» **RECORDS FOR PROCESSING**:
--- START ---
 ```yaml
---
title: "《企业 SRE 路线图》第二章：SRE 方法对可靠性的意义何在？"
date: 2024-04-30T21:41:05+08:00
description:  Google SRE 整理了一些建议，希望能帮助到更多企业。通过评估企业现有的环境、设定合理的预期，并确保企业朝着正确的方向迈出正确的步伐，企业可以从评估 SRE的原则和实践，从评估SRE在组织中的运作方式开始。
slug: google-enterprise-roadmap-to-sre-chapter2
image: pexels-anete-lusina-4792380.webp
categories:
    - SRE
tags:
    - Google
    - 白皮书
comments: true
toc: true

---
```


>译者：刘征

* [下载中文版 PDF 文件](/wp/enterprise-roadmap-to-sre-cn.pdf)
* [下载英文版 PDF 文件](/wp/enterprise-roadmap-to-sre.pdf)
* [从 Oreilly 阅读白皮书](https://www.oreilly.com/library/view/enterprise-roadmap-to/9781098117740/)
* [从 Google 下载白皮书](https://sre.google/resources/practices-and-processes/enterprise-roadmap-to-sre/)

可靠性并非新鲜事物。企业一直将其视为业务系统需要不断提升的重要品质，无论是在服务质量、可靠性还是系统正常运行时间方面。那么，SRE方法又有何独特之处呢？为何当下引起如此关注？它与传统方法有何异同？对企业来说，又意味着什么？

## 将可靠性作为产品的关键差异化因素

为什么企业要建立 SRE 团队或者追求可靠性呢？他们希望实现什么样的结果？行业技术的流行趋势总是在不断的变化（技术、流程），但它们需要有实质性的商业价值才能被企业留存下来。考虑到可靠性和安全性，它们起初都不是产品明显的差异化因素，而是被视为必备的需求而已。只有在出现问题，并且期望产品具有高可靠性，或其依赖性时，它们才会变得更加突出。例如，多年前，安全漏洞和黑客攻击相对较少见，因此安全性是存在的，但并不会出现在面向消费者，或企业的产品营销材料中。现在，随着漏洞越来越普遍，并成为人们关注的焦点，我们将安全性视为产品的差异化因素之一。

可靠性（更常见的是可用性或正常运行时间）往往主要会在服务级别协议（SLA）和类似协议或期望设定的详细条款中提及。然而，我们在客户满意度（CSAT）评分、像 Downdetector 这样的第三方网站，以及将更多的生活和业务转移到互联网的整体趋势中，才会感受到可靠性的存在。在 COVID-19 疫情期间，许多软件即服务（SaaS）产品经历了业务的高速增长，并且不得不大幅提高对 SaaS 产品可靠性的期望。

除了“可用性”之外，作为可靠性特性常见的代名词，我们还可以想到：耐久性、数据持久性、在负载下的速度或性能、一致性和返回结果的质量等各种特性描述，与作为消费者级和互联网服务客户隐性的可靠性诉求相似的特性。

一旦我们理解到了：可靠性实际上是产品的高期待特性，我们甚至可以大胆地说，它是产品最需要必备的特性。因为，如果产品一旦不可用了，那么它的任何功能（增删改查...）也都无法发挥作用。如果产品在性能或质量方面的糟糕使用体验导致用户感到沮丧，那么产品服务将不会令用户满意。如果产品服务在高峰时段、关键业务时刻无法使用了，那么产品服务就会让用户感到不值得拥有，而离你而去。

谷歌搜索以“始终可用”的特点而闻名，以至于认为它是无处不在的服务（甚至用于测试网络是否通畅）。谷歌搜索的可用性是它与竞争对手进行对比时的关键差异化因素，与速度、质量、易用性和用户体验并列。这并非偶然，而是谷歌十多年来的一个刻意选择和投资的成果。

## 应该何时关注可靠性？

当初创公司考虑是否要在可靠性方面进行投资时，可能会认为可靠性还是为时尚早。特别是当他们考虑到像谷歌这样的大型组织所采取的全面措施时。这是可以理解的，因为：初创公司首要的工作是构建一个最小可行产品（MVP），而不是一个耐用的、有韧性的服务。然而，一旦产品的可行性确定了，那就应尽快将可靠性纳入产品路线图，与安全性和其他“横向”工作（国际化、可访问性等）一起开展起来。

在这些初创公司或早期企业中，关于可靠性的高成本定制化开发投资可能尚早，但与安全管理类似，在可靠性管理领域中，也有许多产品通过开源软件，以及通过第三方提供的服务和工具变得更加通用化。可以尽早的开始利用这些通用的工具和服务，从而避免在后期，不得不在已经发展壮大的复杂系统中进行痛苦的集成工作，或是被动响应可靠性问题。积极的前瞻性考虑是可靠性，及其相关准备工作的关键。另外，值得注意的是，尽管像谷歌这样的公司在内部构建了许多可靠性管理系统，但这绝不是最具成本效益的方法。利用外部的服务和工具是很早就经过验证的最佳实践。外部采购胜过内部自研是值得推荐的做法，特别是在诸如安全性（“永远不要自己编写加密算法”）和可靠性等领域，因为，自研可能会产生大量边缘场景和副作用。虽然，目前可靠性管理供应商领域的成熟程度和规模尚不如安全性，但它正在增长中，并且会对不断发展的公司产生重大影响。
--- END ---
» **WORK ORDER**: What you return must match the data word for word.

» **TASK OUTPUT**:
 ```yaml
---
title: "《企业 SRE 路线图》第二章：SRE 方法对可靠性的意义何在？"
date: 2024-04-30T21:41:05+08:00
description:  Google SRE 整理了一些建议，希望能帮助到更多企业。通过评估企业现有的环境、设定合理的预期，并确保企业朝着正确的方向迈出正确的步伐，企业可以从评估 SRE的原则和实践，从评估SRE在组织中的运作方式开始。
slug: google-enterprise-roadmap-to-sre-chapter2
image: pexels-anete-lusina-4792380.webp
categories:
    - SRE
tags:
    - Google
    - 白皮书
comments: true
toc: true

---
```


>译者：刘征

* [下载中文版 PDF 文件](/wp/enterprise-roadmap-to-sre-cn.pdf)
* [下载英文版 PDF 文件](/wp/enterprise-roadmap-to-sre.pdf)
* [从 Oreilly 阅读白皮书](https://www.oreilly.com/library/view/enterprise-roadmap-to/9781098117740/)
* [从 Google 下载白皮书](https://sre.google/resources/practices-and-processes/enterprise-roadmap-to-sre/)

可靠性并非新鲜事物。企业一直将其视为业务系统需要不断提升的重要品质，无论是在服务质量、可靠性还是系统正常运行时间方面。那么，SRE方法又有何独特之处呢？为何当下引起如此关注？它与传统方法有何异同？对企业来说，又意味着什么？

## 将可靠性作为产品的关键差异化因素

为什么企业要建立 SRE 团队或者追求可靠性呢？他们希望实现什么样的结果？行业技术的流行趋势总是在不断的变化（技术、流程），但它们需要有实质性的商业价值才能被企业留存下来。考虑到可靠性和安全性，它们起初都不是产品明显的差异化因素，而是被视为必备的需求而已。只有在出现问题，并且期望产品具有高可靠性，或其依赖性时，它们才会变得更加突出。例如，多年前，安全漏洞和黑客攻击相对较少见，因此安全性是存在的，但并不会出现在面向消费者，或企业的产品营销材料中。现在，随着漏洞越来越普遍，并成为人们关注的焦点，我们将安全性视为产品的差异化因素之一。

可靠性（更常见的是可用性或正常运行时间）往往主要会在服务级别协议（SLA）和类似协议或期望设定的详细条款中提及。然而，我们在客户满意度（CSAT）评分、像 Downdetector 这样的第三方网站，以及将更多的生活和业务转移到互联网的整体趋势中，才会感受到可靠性的存在。在 COVID-19 疫情期间，许多软件即服务（SaaS）产品经历了业务的高速增长，并且不得不大幅提高对 SaaS 产品可靠性的期望。

除了“可用性”之外，作为可靠性特性常见的代名词，我们还可以想到：耐久性、数据持久性、在负载下的速度或性能、一致性和返回结果的质量等各种特性描述，与作为消费者级和互联网服务客户隐性的可靠性诉求相似的特性。

一旦我们理解到了：可靠性实际上是产品的高期待特性，我们甚至可以大胆地说，它是产品最需要必备的特性。因为，如果产品一旦不可用了，那么它的任何功能（增删改查...）也都无法发挥作用。如果产品在性能或质量方面的糟糕使用体验导致用户感到沮丧，那么产品服务将不会令用户满意。如果产品服务在高峰时段、关键业务时刻无法使用了，那么产品服务就会让用户感到不值得拥有，而离你而去。

谷歌搜索以“始终可用”的特点而闻名，以至于认为它是无处不在的服务（甚至用于测试网络是否通畅）。谷歌搜索的可用性是它与竞争对手进行对比时的关键差异化因素，与速度、质量、易用性和用户体验并列。这并非偶然，而是谷歌十多年来的一个刻意选择和投资的成果。

## 应该何时关注可靠性？

当初创公司考虑是否要在可靠性方面进行投资时，可能会认为可靠性还是为时尚早。特别是当他们考虑到像谷歌这样的大型组织所采取的全面措施时。这是可以理解的，因为：初创公司首要的工作是构建一个最小可行产品（MVP），而不是一个耐用的、有韧性的服务。然而，一旦产品的可行性确定了，那就应尽快将可靠性纳入产品路线图，与安全性和其他“横向”工作（国际化、可访问性等）一起开展起来。

在这些初创公司或早期企业中，关于可靠性的高成本定制化开发投资可能尚早，但与安全管理类似，在可靠性管理领域中，也有许多产品通过开源软件，以及通过第三方提供的服务和工具变得更加通用化。可以尽早的开始利用这些通用的工具和服务，从而避免在后期，不得不在已经发展壮大的复杂系统中进行痛苦的集成工作，或是被动响应可靠性问题。积极的前瞻性考虑是可靠性，及其相关准备工作的关键。另外，值得注意的是，尽管像谷歌这样的公司在内部构建了许多可靠性管理系统，但这绝不是最具成本效益的方法。利用外部的服务和工具是很早就经过验证的最佳实践。外部采购胜过内部自研是值得推荐的做法，特别是在诸如安全性（“永远不要自己编写加密算法”）和可靠性等领域，因为，自研可能会产生大量边缘场景和副作用。虽然，目前可靠性管理供应商领域的成熟程度和规模尚不如安全性，但它正在增长中，并且会对不断发展的公司产生重大影响。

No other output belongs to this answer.